Monday, October 28, 2013

Strange Stones, Strange Minds

This post is about the mental illness that causes killing - and just some pretty pictures, at the end. 

More and more, we're seeing people posting photos on the internet of mutilated animals, often destroyed by disturbed boys defying their neighborhoods.

I've noticed that many of the people on canned hunts - confused, tame prey animals raised to shoot - resemble the kind of people who would bully human children. Someone has used Whiteout - rather clumsily - on this photo to defy anyone noting her cruelty. 

One very overweight man (and hunters are often overweight in these photos) is shown triumphant over a mated pair of African Lions. This makes me wonder if he isn't also triumphing over African humans he would like to kill - and is threatening. The basic message seems to be, "I can kill what you love." In other words, your wife, your children, your pets, nothing you love is safe from this person. What is that but bullying?

They seem to believe this is one of the criteria for being a superior human being, when, instead, it simply makes them an angry, reactive child. I've seen film on the internet of people shooting charging bears and pretending to be brave. Why not stand in front of a car, shoot the driver, and pretend to be brave? These people have caused the bear to charge, like a bull-fighter harassing a bull, or pit-bull trainers throwing insane dogs into a pit. What are they doing out there, provoking the animal in its home? What human do they really want to kill, their frustration driving them to take out their anger on an animal they don't know?

They're home-invaders, and if they were human, the home-owner would have been praised by so many humans for killing them. Instead, they pose with the animal whose home has been invaded, with powerful weapons that children can be taught to use, and pretend they're brave.

I don't bring a gun into the woods. I've gone into places that, if a predator discovered me - a predator taught that humans are ALWAYS a vicious threat, and it was kill or be killed - if I survived an attack, I would not blame that predator. 

I would blame my fellow humans who turned  a normal wild animal into a furious, frightened engine of attack, instead of what the First Nations lived with - predators whose territories they knew and wisely stayed out of, or, if encountered, used every method of defusing fear. Suggestions were made to look away from the predator, explain, even sing. I've used many of these techniques when dealing with dangerous humans, and all we animals operate on the same body language. I don't claim they'll be successful in every case, but so far, so good. 

Just a pretty photo of some sheep in Forks.
But what could I do with predators who see me as something that - like the chiefs at the Little Big Horn saw Custer - must be wiped out at last to protect future children?

I will have no chance if I face a frightened bear or cougar up here - and I blame those who chase down every predator they see, to kill for no use or reason except to show off. YOU are at fault. Not the predator. You're the human - YOU have the responsibility.
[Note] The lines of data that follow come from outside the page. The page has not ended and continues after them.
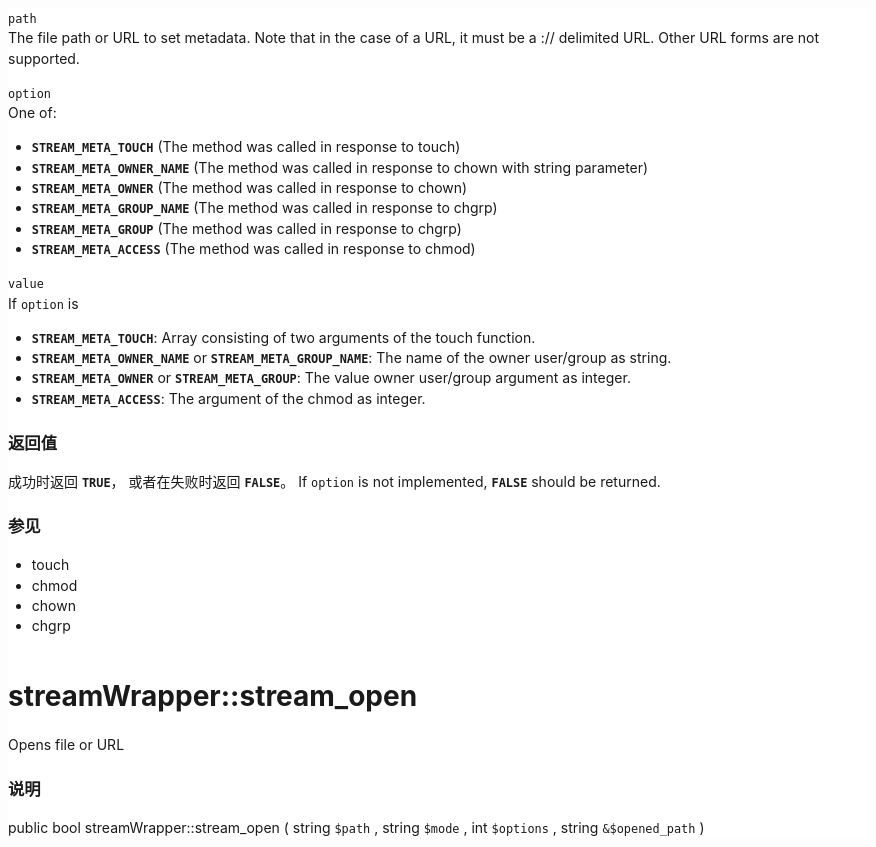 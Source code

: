 `path`  
The file path or URL to set metadata. Note that in the case of a URL, it
must be a :// delimited URL. Other URL forms are not supported.

`option`  
One of:

-   **`STREAM_META_TOUCH`** (The method was called in response to <span
    class="function">touch</span>)
-   **`STREAM_META_OWNER_NAME`** (The method was called in response to
    <span class="function">chown</span> with string parameter)
-   **`STREAM_META_OWNER`** (The method was called in response to <span
    class="function">chown</span>)
-   **`STREAM_META_GROUP_NAME`** (The method was called in response to
    <span class="function">chgrp</span>)
-   **`STREAM_META_GROUP`** (The method was called in response to <span
    class="function">chgrp</span>)
-   **`STREAM_META_ACCESS`** (The method was called in response to <span
    class="function">chmod</span>)

`value`  
If `option` is

-   **`STREAM_META_TOUCH`**: <span class="type">Array</span> consisting
    of two arguments of the <span class="function">touch</span>
    function.
-   **`STREAM_META_OWNER_NAME`** or **`STREAM_META_GROUP_NAME`**: The
    name of the owner user/group as <span class="type">string</span>.
-   **`STREAM_META_OWNER`** or **`STREAM_META_GROUP`**: The value owner
    user/group argument as <span class="type">integer</span>.
-   **`STREAM_META_ACCESS`**: The argument of the <span
    class="function">chmod</span> as <span class="type">integer</span>.

### 返回值

成功时返回 **`TRUE`**， 或者在失败时返回 **`FALSE`**。 If `option` is
not implemented, **`FALSE`** should be returned.

### 参见

-   <span class="function">touch</span>
-   <span class="function">chmod</span>
-   <span class="function">chown</span>
-   <span class="function">chgrp</span>

streamWrapper::stream\_open
===========================

Opens file or URL

### 说明

<span class="modifier">public</span> <span class="type">bool</span>
<span class="methodname">streamWrapper::stream\_open</span> ( <span
class="methodparam"><span class="type">string</span> `$path`</span> ,
<span class="methodparam"><span class="type">string</span>
`$mode`</span> , <span class="methodparam"><span class="type">int</span>
`$options`</span> , <span class="methodparam"><span
class="type">string</span> `&$opened_path`</span> )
And don't tell me to stay out of the woods that shouldn't be any more dangerous than the reality of a city street; I don't wear a face veil for anybody. If you're scared of the woods you grew up in - what's wrong with you? I've realized why a man in Forks said, "I hate trees." It's because trees are shelter for prey animals. These people always claim the clearcuts offer more food to animals. Really? Is that the only reason? Or do the animals have no more homes, no place to secure themselves? What woodland animal really likes to go out into an open space, unless it must, because there is nothing else? This sounds like more Fairy-Tale "forestry science."

Mushrooms on the beach in LaPush.
It's amazing, in this time of collapsing earth systems and animal DNA, that people celebrate this behavior. It's amazing they celebrate this behavior in their ancestors.

It's time to change the ceremonies. We need to stop having festivals showing off what we've destroyed, and begin to have ceremonies of apology, thanks, memory, and the promise never to do it any more. We need to learn respect and kindness, and the bravery of kindness. Anyone can be cruel; it's often hard to be kind. It takes a special kind of bravery. Any fool can be mean, and usually are.

Odd stone, Clallam Bay beach.
One country on this planet has realized a horrible history and tried very hard to teach its children never to act in that manner again. It has tried to understand its weaknesses and the development of cruelty and destruction, it's attempted to assist what remain of its victims, and learned not to take pride in that destruction. It's the only country on this planet to do it, probably in the whole length of human history. 

And it ain't America. They're beating the crap out of us on solar usage, too.

Pretty stuff: just some recently-sheered sheep near downtown Forks; pardon the IPod camera. Some mushrooms - possibly Gypsy? - down on the Quilleute Nation. And one of a number of strange stones that show up on the Clallam Bay beach. These look oddly like something organic and fossilized. They're not stromatolites, but they're intriguing.